In this case.  It should not be inferred that President Obama, the nation's first black President, allows himself to be photographed playing golf with little concern for his image. He plays golf- and makes sure there are photographs and/or video- to enhance the view Americans (especially the moneyed interests which control the political process) have of him.
Republicans remind us we elected a black man as President in 2008 because they believe it it inoculates themselves from a charge of racial bias.  Some liberal Democrats remind us of the event because, they believe, it accounts for a substantial portion of the GOP's knee-jerk response to everything Obama. But too infrequently is it uttered that race plays a significan role in many of the policies undertaken by the President. Barack Obama has to prove- or believes he has to prove- that he's really no different than a white President.  
Call it the unfortunate flip side of a bi-racial man who understands the experience of African-Americans in the USA and nonetheless bears no ill will toward white people.  It's the thoughtful- albeit destructive- response of a president born outside of the continental United States who was a community organizer in a big bad city, and who not coincidentally has been criticized especially harshly because of his (Muslim! Kenya!) background.
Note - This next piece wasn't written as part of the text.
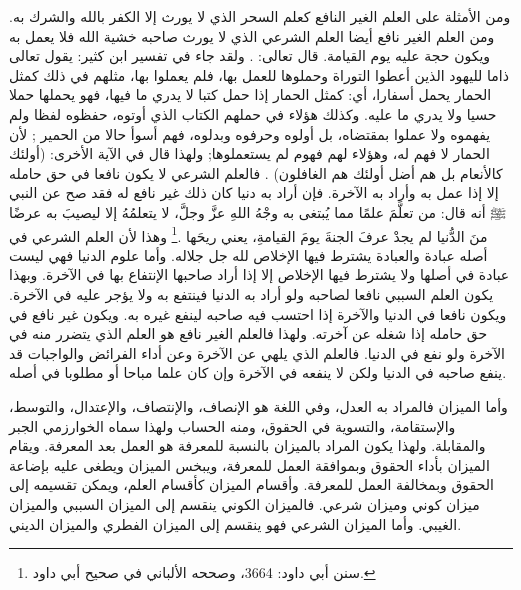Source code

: ومن الأمثلة على العلم الغير النافع كعلم السحر الذي لا يورث إلا الكفر بالله والشرك به. ومن العلم الغير نافع أيضا العلم الشرعي الذي لا يورث صاحبه خشية الله فلا يعمل به ويكون حجة عليه يوم القيامة. قال تعالى: \quranayah*[62][5]{\footnotesize \surahname*[62]}. ولقد جاء في تفسير ابن كثير: يقول تعالى ذاما لليهود الذين أعطوا التوراة وحملوها للعمل بها، فلم يعملوا بها، مثلهم في ذلك كمثل الحمار يحمل أسفارا، أي: كمثل الحمار إذا حمل كتبا لا يدري ما فيها، فهو يحملها حملا حسيا ولا يدري ما عليه. وكذلك هؤلاء في حملهم الكتاب الذي أوتوه، حفظوه لفظا ولم يفهموه ولا عملوا بمقتضاه، بل أولوه وحرفوه وبدلوه، فهم أسوأ حالا من الحمير ; لأن الحمار لا فهم له، وهؤلاء لهم فهوم لم يستعملوها; ولهذا قال في الآية الأخرى: (أولئك كالأنعام بل هم أضل أولئك هم الغافلون) \href{https://shamela.ws/book/8473/4163#p5}{\faExternalLink} \cite{tafsir_ibnKathir}. فالعلم الشرعي لا يكون نافعا في حق حامله إلا إذا عمل به وأراد به الآخرة. فإن أراد به دنيا كان ذلك غير نافع له فقد صح عن النبي ﷺ أنه قال: من تعلَّمَ علمًا مما يُبتغى به وجْهُ اللهِ عزَّ وجلَّ، لا يتعلمُهُ إلا ليصيبَ به عرضًا منَ الدُّنيا لم يجدْ عرفَ الجنةَ يومَ القيامةِ، يعني ريحَها \href{https://shamela.ws/book/117359/3086#p1}{\faExternalLink} \cite{SunanAbiDawood}.\footnote{سنن أبي داود: 3664، وصححه الألباني في صحيح أبي داود.} وهذا لأن العلم الشرعي في أصله عبادة والعبادة يشترط فيها الإخلاص لله جل جلاله. وأما علوم الدنيا فهي ليست عبادة في أصلها ولا يشترط فيها الإخلاص إلا إذا أراد صاحبها الإنتفاع بها في الآخرة. وبهذا يكون العلم السببي نافعا لصاحبه ولو أراد به الدنيا فينتفع به ولا يؤجر عليه في الآخرة. ويكون نافعا في الدنيا والآخرة إذا احتسب فيه صاحبه لينفع غيره به. ويكون غير نافع في حق حامله إذا شغله عن آخرته. ولهذا فالعلم الغير نافع هو العلم الذي يتضرر منه في الآخرة ولو نفع في الدنيا. فالعلم الذي يلهي عن الآخرة وعن أداء الفرائض والواجبات قد ينفع صاحبه في الدنيا ولكن لا ينفعه في الآخرة وإن كان علما مباحا أو مطلوبا في أصله.

وأما الميزان فالمراد به العدل، وفي اللغة هو الإنصاف، والإنتصاف، والإعتدال، والتوسط، والإستقامة، والتسوية في الحقوق، ومنه الحساب ولهذا سماه الخوارزمي الجبر والمقابلة. ولهذا يكون المراد بالميزان بالنسبة للمعرفة هو العمل بعد المعرفة. ويقام الميزان بأداء الحقوق وبموافقة العمل للمعرفة، ويبخس الميزان ويطغى عليه بإضاعة الحقوق وبمخالفة العمل للمعرفة. وأقسام الميزان كأقسام العلم، ويمكن تقسيمه إلى ميزان كوني وميزان شرعي. فالميزان الكوني ينقسم إلى الميزان السببي والميزان الغيبي. وأما الميزان الشرعي فهو ينقسم إلى الميزان الفطري والميزان الديني.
It should be no surprise, then, that Barack Obama has not been seen playing basketball- viewed as a sport favored by blacks- since Election Day of 2008.  Nor should it be surprising that he allows himself to be captured photographically playing golf, viewed as an activity favored by whites  Obama, Frank Rich once wrote (page 3 here), "falls hardest for the best and brightest white guys."  Putting for a birdie allows Barack H. Obama to hobnob with rich white fellows, whom he probably perceives as the best and brightest guys, and to be perceived as one in a long line of American presidents.